И этого для двух миров довольно.
А там, куда уйдешь из сей страны,
Там, друг, ни сын ни дочка не нужны.
Ты здесь в тисках, ты раб. Не сетуй вздорно,
Что б ни случилось, принимай покорно».
МУДРЕЦ ХУЛИТ ВОЖДЕЛЕНИЕ, БЕЗ КОТОРОГО НЕОСУЩЕСТВИМО РОЖДЕНИЕ РЕБЕНКА
Царю Юнана друг его мудрец,
Подумав, слово молвил наконец:
«О шах!
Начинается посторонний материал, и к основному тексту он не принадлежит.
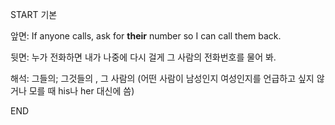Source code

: START
기본

앞면:
If anyone calls, ask for **their** number so I can call them back. 


뒷면:
누가 전화하면 내가 나중에 다시 걸게 그 사람의 전화번호를 물어 봐.


해석:
그들의; 그것들의 ,
그 사람의 (어떤 사람이 남성인지 여성인지를 언급하고 싶지 않거나 모를 때 his나 her 대신에 씀)
<!--ID: 1742872409108-->
END
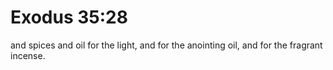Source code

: # Exodus 35:28

and spices and oil for the light, and for the anointing oil, and for the fragrant incense.
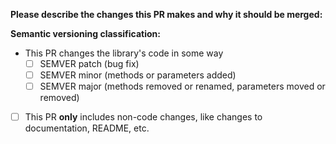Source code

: **Please describe the changes this PR makes and why it should be merged:**


**Semantic versioning classification:**  
- This PR changes the library's code in some way
  - [ ] SEMVER patch (bug fix)
  - [ ] SEMVER minor (methods or parameters added)
  - [ ] SEMVER major (methods removed or renamed, parameters moved or removed)
- [ ] This PR **only** includes non-code changes, like changes to documentation, README, etc.
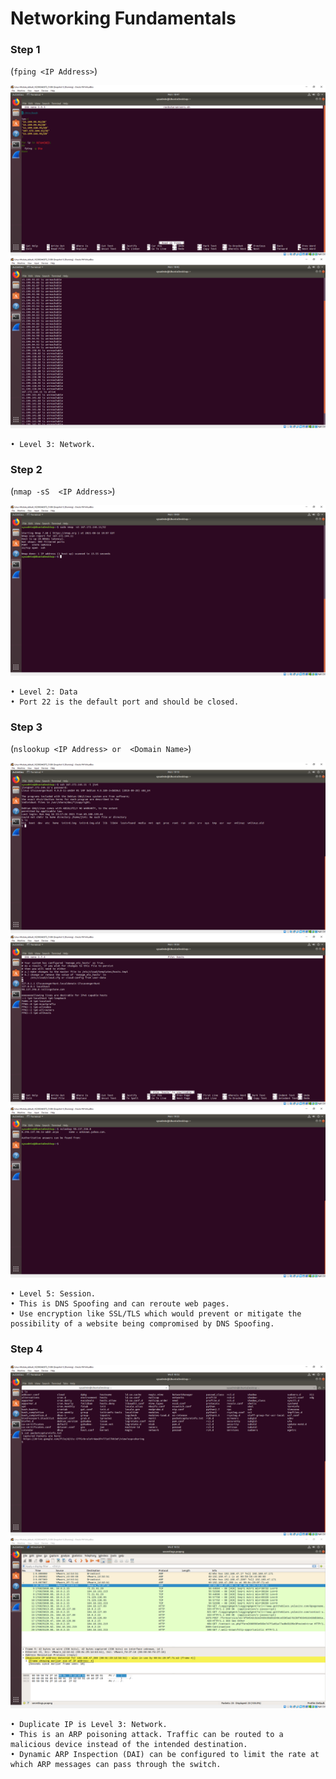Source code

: # Networking Fundamentals


### Step 1

(`fping <IP Address>`)

![1.0](https://github.com/dsteves28/CyberSecurity-Bootcamp/blob/main/08.%20Networking%20Fundamentals/1.0.png)
![1.1](https://github.com/dsteves28/CyberSecurity-Bootcamp/blob/main/08.%20Networking%20Fundamentals/1.1.png)

    • Level 3: Network.

### Step 2

(`nmap -sS  <IP Address>`)

![2.0](https://github.com/dsteves28/CyberSecurity-Bootcamp/blob/main/08.%20Networking%20Fundamentals/2.0.png)

    • Level 2: Data
    • Port 22 is the default port and should be closed.

### Step 3

(`nslookup <IP Address> or  <Domain Name>`) 

![3.0](https://github.com/dsteves28/CyberSecurity-Bootcamp/blob/main/08.%20Networking%20Fundamentals/3.0.png)
![3.1](https://github.com/dsteves28/CyberSecurity-Bootcamp/blob/main/08.%20Networking%20Fundamentals/3.1.png)
![3.2](https://github.com/dsteves28/CyberSecurity-Bootcamp/blob/main/08.%20Networking%20Fundamentals/3.2.png)

    • Level 5: Session. 
    • This is DNS Spoofing and can reroute web pages.
    • Use encryption like SSL/TLS which would prevent or mitigate the possibility of a website being compromised by DNS Spoofing.

### Step 4

![4.0](https://github.com/dsteves28/CyberSecurity-Bootcamp/blob/main/08.%20Networking%20Fundamentals/4.0.png)
![4.1](https://github.com/dsteves28/CyberSecurity-Bootcamp/blob/main/08.%20Networking%20Fundamentals/4.1.png)

    • Duplicate IP is Level 3: Network.
    • This is an ARP poisoning attack. Traffic can be routed to a malicious device instead of the intended destination.
    • Dynamic ARP Inspection (DAI) can be configured to limit the rate at which ARP messages can pass through the switch.
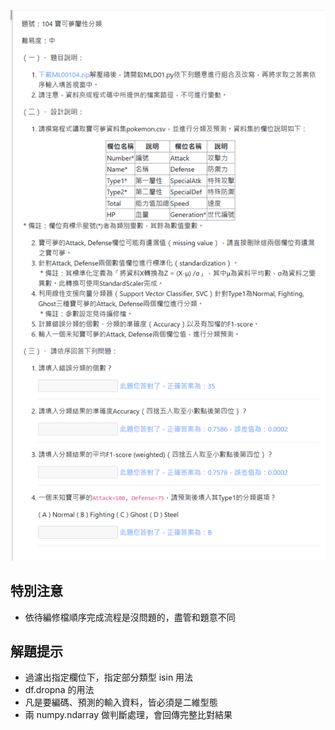 ![圖](104_寶可夢屬性分類.jpg)
## 特別注意
 - 依待編修檔順序完成流程是沒問題的，盡管和題意不同
## 解題提示
 - 過濾出指定欄位下，指定部分類型 isin 用法
 - df.dropna 的用法
 - 凡是要編碼、預測的輸入資料，皆必須是二維型態
 - 兩 numpy.ndarray 做判斷處理，會回傳完整比對結果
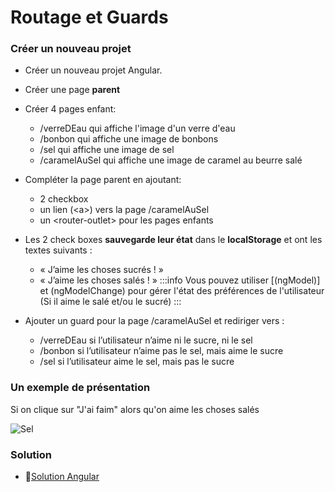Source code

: # Routage et Guards

### Créer un nouveau projet
- Créer un nouveau projet Angular.
- Créer une page **parent**
- Créer 4 pages enfant:
    - /verreDEau qui affiche l'image d'un verre d'eau
    - /bonbon qui affiche une image de bonbons
    - /sel qui affiche une image de sel
    - /caramelAuSel qui affiche une image de caramel au beurre salé

- Compléter la page parent en ajoutant:
    - 2 checkbox
    - un lien (\<a\>) vers la page /caramelAuSel
    - un \<router-outlet\> pour les pages enfants

- Les 2 check boxes **sauvegarde leur état** dans le **localStorage** et ont les textes suivants :
    - « J’aime les choses sucrés ! »
    - « J’aime les choses salés ! »
:::info
Vous pouvez utiliser [(ngModel)] et (ngModelChange) pour gérer l'état des préférences de l'utilisateur (Si il aime le salé et/ou le sucré)
:::
- Ajouter un guard pour la page /caramelAuSel et rediriger vers :
    - /verreDEau si l’utilisateur n’aime ni le sucre, ni le sel
    - /bonbon si l’utilisateur n’aime pas le sel, mais aime le sucre
    - /sel si l’utilisateur aime le sel, mais pas le sucre

### Un exemple de présentation
Si on clique sur "J'ai faim" alors qu'on aime les choses salés

![Sel](/img/exercices/guards/sel.png)

### Solution
- 🔗[Solution Angular](https://github.com/CEM-420-5W5/ngGuards)
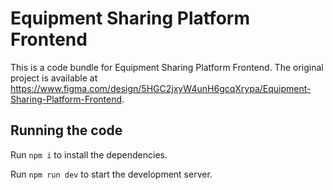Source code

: 
  # Equipment Sharing Platform Frontend

  This is a code bundle for Equipment Sharing Platform Frontend. The original project is available at https://www.figma.com/design/5HGC2jxyW4unH6gcqXrypa/Equipment-Sharing-Platform-Frontend.

  ## Running the code

  Run `npm i` to install the dependencies.

  Run `npm run dev` to start the development server.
Бездетным в скорби пребывает
Тот, кто влеченья к женщинам не знает
Но, низкой страстью разум омрачив,
К нам райской девой входит злобный див.,,
Когда глотнешь из чаши наслажденья,
Поймешь — неутолимо вожделенье.
И будешь, как верблюд кольцом, влачим
Ты страстью, как погонщиком своим».
МУДРЕЦ ОСУЖДАЕТ ЖЕНЩИН, КОТОРЫЕ ЯВЛЯЮТСЯ СРЕДОТОЧИЕМ ВОЖДЕЛЕНИЯ, НО БЕЗ КОТОРЫХ НЕВОЗМОЖНО РОЖДЕНИЕ РЕБЕНКА
Знай: пристраститься к женщине — пропасть.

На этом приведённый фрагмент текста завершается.